From the Bishop

BISHOP VANN, ON THE PASSING OF FRANCIS CARDINAL GEORGE

Francis Cardinal George: Servant and friend

By The Most Reverend Kevin W. Vann, Bishop of Orange     4/22/2015

When the death of Francis Cardinal George was announced, I spent time reflecting on his life and ministry. I met him many years ago when I was on a trip to Rome and he was the Bishop of Yakima at the time. We were seated across the aisle from one another on the flight to Rome, and he said simply “Hello, I am Francis George.”

In the years that followed I was fortunate to learn about his life and ministry, especially all of his years as Vicar General of the Oblates of Mary Immaculate. When he was appointed the Archbishop of Chicago, I got to know him better through my involvement as a judge in the Metropolitan Court of Appeal in the archdiocese, as I made many trips to Chicago for that important work and ministry. As a priest of the Diocese of Springfield in Illinois he would have been the Metropolitan Archbishop for the Province of Illinois, where Springfield is included.

After I was appointed the Bishop of Fort Worth, Texas, we began to see each other more often, and he was always interested in, and supportive of my life and ministry in Fort Worth. He knew Texas and the Province of San Antonio because of the presence of the Oblate Fathers in Texas. His leadership of the U.S. Bishops Conference reflected his intellect, his faith and his humor. On more than one occasion, his incisive comments were able to help focus the seemingly endless debates of the bishops on various topics. I always enjoyed hearing him preach because I knew that whatever he preached on or said had great value for our lives of faith. When my mother died nearly three years ago, he called to see how I was doing. When at an earlier time in Texas I had fallen and injured my knee, he called to see how I was recovering. He personally asked me to become involved in the life of the Bishops’ Conference by being on the committee that helped to establish the “Personal Ordinariate of the Chair of Saint Peter” and to become the liaison of the Bishops’ Conference to the National Association of Divorced and Separated Catholics. His influence and impact on the life of the Archdiocese of Chicago and the Church in the United States is a heritage for all of us to further reflect on in the years to come.

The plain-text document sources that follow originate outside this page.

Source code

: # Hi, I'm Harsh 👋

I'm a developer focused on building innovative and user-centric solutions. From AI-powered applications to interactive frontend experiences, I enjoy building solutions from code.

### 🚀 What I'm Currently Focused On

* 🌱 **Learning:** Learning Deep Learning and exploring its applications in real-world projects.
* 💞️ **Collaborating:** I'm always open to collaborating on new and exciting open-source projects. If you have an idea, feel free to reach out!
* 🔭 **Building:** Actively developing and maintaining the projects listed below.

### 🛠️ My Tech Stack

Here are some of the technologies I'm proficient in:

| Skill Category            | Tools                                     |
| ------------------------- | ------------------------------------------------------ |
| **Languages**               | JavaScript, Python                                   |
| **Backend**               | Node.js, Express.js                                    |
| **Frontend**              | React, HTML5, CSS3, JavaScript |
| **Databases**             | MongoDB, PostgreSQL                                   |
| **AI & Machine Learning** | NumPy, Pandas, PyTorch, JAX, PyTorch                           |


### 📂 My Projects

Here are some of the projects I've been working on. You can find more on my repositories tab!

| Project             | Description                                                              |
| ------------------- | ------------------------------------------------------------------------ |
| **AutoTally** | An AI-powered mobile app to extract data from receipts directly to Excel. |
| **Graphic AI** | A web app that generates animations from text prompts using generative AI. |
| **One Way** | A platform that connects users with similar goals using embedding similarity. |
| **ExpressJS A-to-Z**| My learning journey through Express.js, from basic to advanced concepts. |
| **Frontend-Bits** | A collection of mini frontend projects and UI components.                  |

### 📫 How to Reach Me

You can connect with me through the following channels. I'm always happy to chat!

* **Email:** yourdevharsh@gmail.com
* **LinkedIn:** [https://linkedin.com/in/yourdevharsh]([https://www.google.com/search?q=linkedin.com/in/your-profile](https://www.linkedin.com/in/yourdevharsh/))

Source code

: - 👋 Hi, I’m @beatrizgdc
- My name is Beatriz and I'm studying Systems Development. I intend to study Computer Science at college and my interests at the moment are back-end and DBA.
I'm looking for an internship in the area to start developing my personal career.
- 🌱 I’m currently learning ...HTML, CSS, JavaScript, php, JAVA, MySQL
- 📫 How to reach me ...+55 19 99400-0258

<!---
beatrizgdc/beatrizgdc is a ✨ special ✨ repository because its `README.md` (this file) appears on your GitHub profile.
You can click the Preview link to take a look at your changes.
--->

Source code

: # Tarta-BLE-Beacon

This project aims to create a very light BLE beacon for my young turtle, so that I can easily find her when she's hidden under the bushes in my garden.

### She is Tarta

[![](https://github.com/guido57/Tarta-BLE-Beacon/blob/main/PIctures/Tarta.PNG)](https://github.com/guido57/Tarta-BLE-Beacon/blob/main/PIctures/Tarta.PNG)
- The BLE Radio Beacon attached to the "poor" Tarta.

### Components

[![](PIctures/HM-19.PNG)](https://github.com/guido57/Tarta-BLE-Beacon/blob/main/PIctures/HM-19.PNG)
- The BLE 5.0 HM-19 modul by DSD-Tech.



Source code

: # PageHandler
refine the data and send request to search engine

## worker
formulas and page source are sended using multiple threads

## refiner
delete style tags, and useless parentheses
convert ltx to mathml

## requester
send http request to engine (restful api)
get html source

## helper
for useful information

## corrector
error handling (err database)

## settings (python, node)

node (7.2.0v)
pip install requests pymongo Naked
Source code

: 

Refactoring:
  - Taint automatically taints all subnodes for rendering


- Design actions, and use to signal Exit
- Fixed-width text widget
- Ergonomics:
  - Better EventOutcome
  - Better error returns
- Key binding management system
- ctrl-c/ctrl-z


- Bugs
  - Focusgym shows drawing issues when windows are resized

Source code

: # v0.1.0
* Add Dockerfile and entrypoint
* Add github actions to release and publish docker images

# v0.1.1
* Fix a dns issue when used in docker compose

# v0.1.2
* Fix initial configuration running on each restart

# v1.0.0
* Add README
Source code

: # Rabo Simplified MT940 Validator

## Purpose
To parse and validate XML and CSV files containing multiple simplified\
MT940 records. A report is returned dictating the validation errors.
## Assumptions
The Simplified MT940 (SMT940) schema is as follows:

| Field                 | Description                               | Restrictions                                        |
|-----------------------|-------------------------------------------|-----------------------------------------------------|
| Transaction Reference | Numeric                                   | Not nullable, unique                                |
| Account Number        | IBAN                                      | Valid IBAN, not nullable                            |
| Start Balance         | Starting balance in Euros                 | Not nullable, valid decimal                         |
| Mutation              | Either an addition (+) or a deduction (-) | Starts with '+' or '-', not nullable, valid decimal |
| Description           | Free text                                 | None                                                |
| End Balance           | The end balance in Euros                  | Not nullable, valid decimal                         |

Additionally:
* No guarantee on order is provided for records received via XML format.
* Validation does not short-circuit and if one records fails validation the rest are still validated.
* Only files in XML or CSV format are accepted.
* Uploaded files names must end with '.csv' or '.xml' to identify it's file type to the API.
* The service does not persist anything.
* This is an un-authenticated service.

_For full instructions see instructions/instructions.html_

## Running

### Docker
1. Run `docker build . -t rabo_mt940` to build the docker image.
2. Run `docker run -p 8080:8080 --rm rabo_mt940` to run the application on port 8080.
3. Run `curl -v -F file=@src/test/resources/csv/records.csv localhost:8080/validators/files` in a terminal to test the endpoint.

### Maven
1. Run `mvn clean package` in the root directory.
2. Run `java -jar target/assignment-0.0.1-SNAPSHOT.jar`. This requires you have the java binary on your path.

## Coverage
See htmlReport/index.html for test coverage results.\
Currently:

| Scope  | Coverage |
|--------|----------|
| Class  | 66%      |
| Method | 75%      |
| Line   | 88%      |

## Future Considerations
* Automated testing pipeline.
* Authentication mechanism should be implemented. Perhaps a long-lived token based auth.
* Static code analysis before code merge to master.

If one is looking for a book that he wrote that would be a good read I would recommend “The Difference God Makes: A Catholic Vision of Faith, Communion and Culture” (The Crossroad Publishing Company). In that book, in one place he says that “The deepest truth that Catholics live is that of ‘communio.’ All things and all people are ordered to God and ordered to love one another. This truth informs everything we say about political, social and economic realms. If we surrender this truth—either through ideological compromise or even out of concern for civility—we succumb to the culture of death.” At another place in the same book he writes concerning the ministry of bishops in this way: “In the Church today, there are voices on the left that resent the Church’s teaching about many issues, particularly sexual morality, and therefore resent the bishops who uphold it. There are voices on the right that say they embrace the teaching but resent bishops who do not govern the Church exactly as they say bishops should. But the nature of the episcopacy is to be free to act in Christ’s name as pastors of the Church. Bishops cannot be co-opted by state authority or political power, nor by pressure groups within the Church, lest the bishops fail in their office.”

In remembering Cardinal George, another servant of the Lord, we look to the words of the Lord himself: “Well done good and faithful servant; enter into the joy of your Lord.”